[Collected data]
------------------------

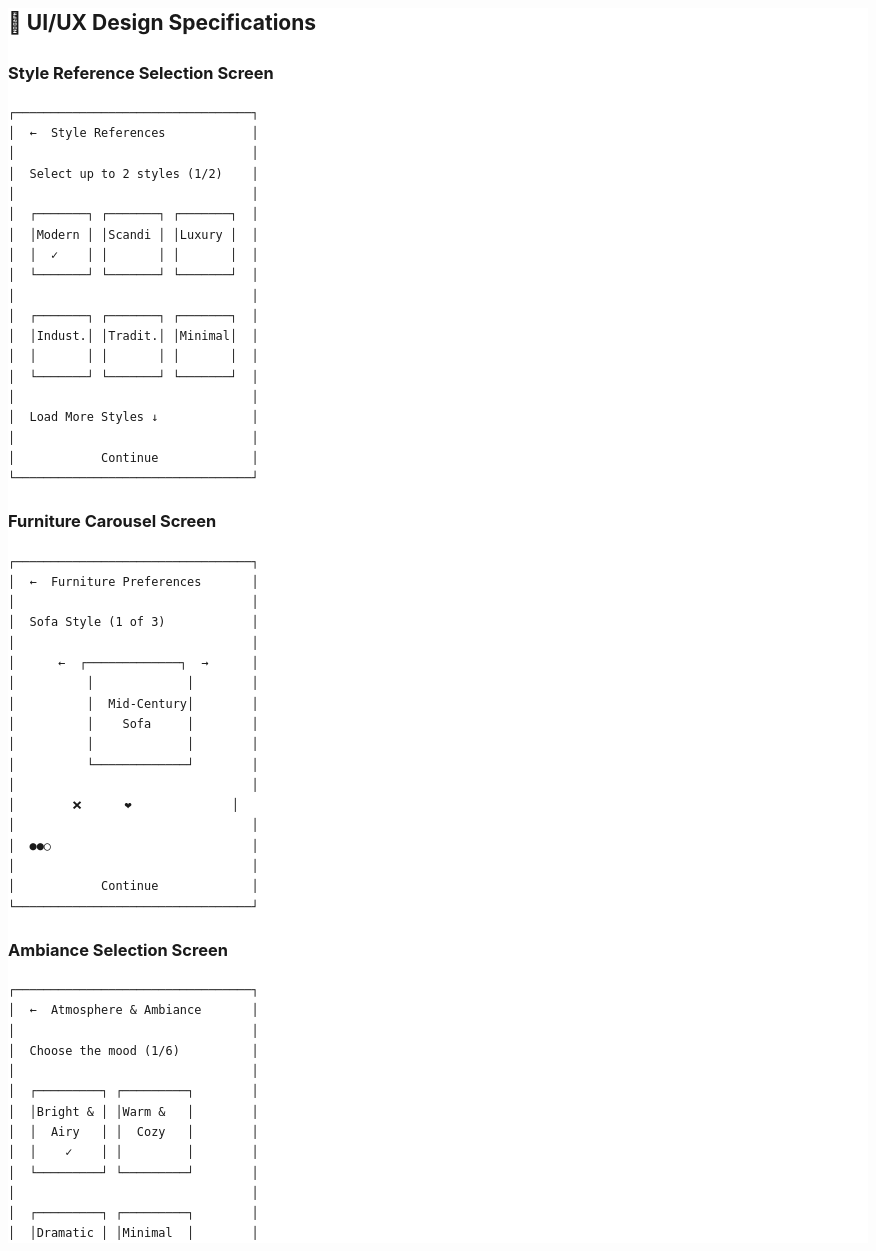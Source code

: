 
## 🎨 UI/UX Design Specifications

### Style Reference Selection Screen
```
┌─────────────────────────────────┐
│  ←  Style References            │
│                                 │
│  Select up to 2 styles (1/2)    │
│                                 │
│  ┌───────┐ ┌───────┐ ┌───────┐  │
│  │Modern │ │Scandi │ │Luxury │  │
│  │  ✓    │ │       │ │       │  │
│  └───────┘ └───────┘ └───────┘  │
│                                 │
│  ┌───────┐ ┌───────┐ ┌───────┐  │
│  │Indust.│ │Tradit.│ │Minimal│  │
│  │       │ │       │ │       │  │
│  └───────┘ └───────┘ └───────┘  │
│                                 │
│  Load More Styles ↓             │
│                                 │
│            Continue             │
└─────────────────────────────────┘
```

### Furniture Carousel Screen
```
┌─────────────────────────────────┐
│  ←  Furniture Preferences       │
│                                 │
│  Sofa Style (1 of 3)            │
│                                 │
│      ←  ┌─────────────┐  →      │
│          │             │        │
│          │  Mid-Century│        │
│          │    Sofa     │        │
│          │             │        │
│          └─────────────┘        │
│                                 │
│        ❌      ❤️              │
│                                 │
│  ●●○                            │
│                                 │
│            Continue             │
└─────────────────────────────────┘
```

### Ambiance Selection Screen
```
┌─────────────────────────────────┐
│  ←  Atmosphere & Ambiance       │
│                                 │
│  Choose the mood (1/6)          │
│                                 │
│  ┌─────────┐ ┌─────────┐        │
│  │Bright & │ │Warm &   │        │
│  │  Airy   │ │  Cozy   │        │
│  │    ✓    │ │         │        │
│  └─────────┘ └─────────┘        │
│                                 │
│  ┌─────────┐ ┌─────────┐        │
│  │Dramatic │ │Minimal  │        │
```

------------------------

PROBLEM TO SOLVE: The expected result is an exact transcription of the lines from the one containing "### Ambiance Selection Screen" through the end of the records above; please include both ends.

ANSWER FOR THE TASK:
### Ambiance Selection Screen
```
┌─────────────────────────────────┐
│  ←  Atmosphere & Ambiance       │
│                                 │
│  Choose the mood (1/6)          │
│                                 │
│  ┌─────────┐ ┌─────────┐        │
│  │Bright & │ │Warm &   │        │
│  │  Airy   │ │  Cozy   │        │
│  │    ✓    │ │         │        │
│  └─────────┘ └─────────┘        │
│                                 │
│  ┌─────────┐ ┌─────────┐        │
│  │Dramatic │ │Minimal  │        │
```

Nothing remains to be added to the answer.